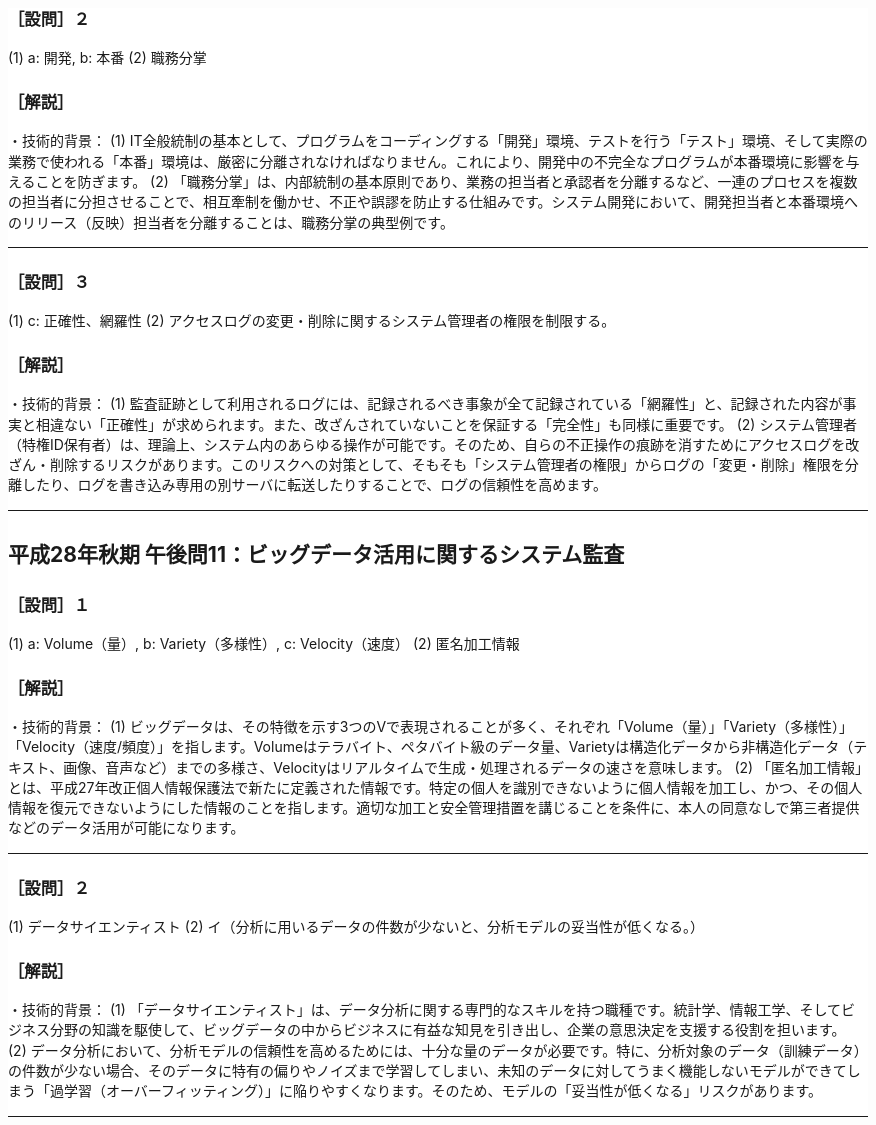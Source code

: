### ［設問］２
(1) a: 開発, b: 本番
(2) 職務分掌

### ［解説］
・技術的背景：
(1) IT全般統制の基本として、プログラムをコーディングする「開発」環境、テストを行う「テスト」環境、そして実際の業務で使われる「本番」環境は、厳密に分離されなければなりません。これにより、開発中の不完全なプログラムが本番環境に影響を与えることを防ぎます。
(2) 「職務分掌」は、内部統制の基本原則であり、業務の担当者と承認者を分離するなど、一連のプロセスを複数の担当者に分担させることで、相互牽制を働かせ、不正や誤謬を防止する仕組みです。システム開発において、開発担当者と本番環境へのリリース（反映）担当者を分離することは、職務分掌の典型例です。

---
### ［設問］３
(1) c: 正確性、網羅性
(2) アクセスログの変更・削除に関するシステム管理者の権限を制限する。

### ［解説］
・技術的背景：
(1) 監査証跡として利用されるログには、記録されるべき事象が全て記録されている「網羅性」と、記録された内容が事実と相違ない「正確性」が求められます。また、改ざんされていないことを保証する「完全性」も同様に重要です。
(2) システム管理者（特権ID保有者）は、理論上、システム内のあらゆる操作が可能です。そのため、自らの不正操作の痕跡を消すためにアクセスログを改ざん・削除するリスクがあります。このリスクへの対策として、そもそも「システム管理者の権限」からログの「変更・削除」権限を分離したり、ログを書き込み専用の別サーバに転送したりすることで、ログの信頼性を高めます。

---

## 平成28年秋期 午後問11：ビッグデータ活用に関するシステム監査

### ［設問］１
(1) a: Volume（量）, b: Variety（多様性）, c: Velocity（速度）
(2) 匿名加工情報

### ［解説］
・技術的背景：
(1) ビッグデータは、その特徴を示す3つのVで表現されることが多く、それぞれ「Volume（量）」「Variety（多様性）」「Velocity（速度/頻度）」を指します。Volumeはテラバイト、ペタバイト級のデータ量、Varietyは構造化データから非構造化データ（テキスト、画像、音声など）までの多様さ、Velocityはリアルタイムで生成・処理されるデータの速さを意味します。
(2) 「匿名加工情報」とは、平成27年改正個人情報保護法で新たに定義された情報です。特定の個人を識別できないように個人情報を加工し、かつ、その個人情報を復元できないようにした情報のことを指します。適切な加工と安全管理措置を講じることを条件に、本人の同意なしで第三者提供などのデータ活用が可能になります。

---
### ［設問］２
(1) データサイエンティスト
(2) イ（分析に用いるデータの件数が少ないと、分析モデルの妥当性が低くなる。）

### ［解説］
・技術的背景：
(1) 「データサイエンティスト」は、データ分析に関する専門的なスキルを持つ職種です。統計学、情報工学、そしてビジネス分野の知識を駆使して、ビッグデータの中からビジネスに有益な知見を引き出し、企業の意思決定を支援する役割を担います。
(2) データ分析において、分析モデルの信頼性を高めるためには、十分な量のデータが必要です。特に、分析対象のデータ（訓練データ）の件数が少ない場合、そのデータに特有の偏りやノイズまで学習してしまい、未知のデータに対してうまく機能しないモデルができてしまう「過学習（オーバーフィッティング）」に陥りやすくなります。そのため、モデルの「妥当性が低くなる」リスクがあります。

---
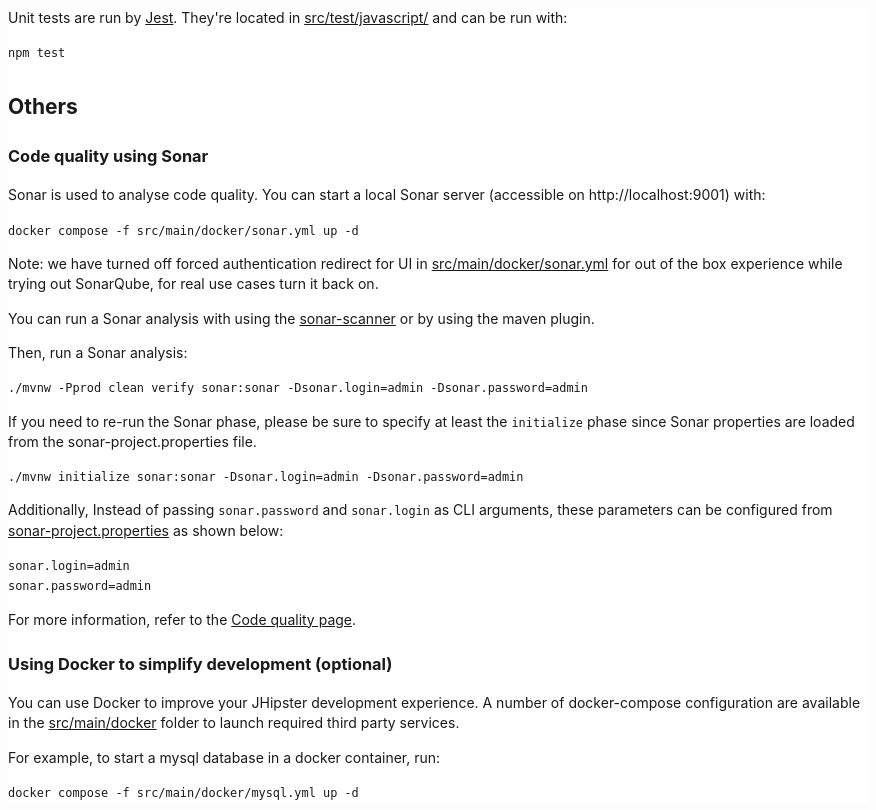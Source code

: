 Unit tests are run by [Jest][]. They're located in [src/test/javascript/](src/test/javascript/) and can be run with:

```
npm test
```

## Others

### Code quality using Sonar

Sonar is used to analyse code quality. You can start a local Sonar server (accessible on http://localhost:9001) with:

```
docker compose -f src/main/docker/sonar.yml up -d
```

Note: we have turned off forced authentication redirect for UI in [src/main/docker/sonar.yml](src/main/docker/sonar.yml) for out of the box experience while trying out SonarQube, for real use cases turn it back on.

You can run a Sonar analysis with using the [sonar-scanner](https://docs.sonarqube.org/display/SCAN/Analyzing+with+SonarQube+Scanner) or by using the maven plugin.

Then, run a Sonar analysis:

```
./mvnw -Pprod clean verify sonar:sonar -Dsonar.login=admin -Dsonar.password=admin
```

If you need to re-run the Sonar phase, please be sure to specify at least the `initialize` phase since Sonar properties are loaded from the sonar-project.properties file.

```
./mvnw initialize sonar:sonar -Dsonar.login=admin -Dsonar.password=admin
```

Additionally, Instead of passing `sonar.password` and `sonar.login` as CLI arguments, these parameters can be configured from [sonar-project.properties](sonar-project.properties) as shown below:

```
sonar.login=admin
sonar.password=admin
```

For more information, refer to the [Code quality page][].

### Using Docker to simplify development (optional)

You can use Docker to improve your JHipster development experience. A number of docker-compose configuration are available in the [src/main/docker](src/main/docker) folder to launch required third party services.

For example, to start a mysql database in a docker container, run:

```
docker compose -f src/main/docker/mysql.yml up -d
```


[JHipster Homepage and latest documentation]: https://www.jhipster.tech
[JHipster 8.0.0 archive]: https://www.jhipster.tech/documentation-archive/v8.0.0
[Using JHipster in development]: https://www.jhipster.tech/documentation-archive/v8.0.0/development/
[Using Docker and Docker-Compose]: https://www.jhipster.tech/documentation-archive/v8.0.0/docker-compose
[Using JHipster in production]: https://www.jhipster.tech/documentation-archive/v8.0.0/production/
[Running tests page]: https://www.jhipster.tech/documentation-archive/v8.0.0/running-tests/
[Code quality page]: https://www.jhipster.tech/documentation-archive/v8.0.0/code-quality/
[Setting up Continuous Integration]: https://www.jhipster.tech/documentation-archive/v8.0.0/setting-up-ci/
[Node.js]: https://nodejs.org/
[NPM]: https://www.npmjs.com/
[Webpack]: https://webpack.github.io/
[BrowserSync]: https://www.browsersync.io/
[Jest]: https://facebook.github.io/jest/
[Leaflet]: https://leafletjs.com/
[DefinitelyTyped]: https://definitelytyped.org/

• • • • • • •

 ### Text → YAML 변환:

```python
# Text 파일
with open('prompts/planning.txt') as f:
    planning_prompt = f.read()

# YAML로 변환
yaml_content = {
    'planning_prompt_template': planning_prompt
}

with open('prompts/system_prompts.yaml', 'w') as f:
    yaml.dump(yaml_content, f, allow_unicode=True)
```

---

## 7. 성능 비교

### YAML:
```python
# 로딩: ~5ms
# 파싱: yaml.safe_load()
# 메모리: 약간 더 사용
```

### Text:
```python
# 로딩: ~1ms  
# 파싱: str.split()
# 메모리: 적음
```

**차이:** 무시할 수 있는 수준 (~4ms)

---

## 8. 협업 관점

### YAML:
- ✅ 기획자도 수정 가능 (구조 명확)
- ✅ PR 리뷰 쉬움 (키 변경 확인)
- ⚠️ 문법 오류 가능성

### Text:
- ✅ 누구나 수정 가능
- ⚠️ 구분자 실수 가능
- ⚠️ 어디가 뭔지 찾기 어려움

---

• • • • • • •

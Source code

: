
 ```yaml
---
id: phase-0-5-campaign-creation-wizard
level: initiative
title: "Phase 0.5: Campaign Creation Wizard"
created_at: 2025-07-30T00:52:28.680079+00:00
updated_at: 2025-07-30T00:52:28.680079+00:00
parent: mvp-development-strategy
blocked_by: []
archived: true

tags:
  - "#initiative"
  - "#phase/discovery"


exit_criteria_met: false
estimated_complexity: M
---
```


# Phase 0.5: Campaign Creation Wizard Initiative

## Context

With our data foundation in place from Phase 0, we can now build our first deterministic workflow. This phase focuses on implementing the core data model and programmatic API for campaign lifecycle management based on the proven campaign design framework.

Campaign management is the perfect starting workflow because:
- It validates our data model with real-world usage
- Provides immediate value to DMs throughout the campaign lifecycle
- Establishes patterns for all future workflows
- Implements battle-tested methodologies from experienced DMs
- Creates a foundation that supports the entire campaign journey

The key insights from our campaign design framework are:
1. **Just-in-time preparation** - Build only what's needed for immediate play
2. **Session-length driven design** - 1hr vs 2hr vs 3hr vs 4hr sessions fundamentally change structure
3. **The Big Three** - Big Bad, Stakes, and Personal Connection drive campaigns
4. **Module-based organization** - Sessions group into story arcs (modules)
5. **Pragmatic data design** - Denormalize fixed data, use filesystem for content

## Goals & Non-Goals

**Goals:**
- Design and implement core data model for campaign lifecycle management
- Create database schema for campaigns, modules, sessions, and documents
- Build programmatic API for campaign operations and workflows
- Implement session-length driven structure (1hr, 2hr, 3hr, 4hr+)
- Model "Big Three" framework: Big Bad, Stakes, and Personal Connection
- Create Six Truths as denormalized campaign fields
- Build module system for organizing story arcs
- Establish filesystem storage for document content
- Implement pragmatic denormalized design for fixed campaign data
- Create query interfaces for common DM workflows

• • • • • • •

Exercise directions:
Lines that hold "admin" are the ones to copy, so pick each out from the data.

Expected answer:
./mvnw -Pprod clean verify sonar:sonar -Dsonar.login=admin -Dsonar.password=admin
./mvnw initialize sonar:sonar -Dsonar.login=admin -Dsonar.password=admin
sonar.login=admin
sonar.password=admin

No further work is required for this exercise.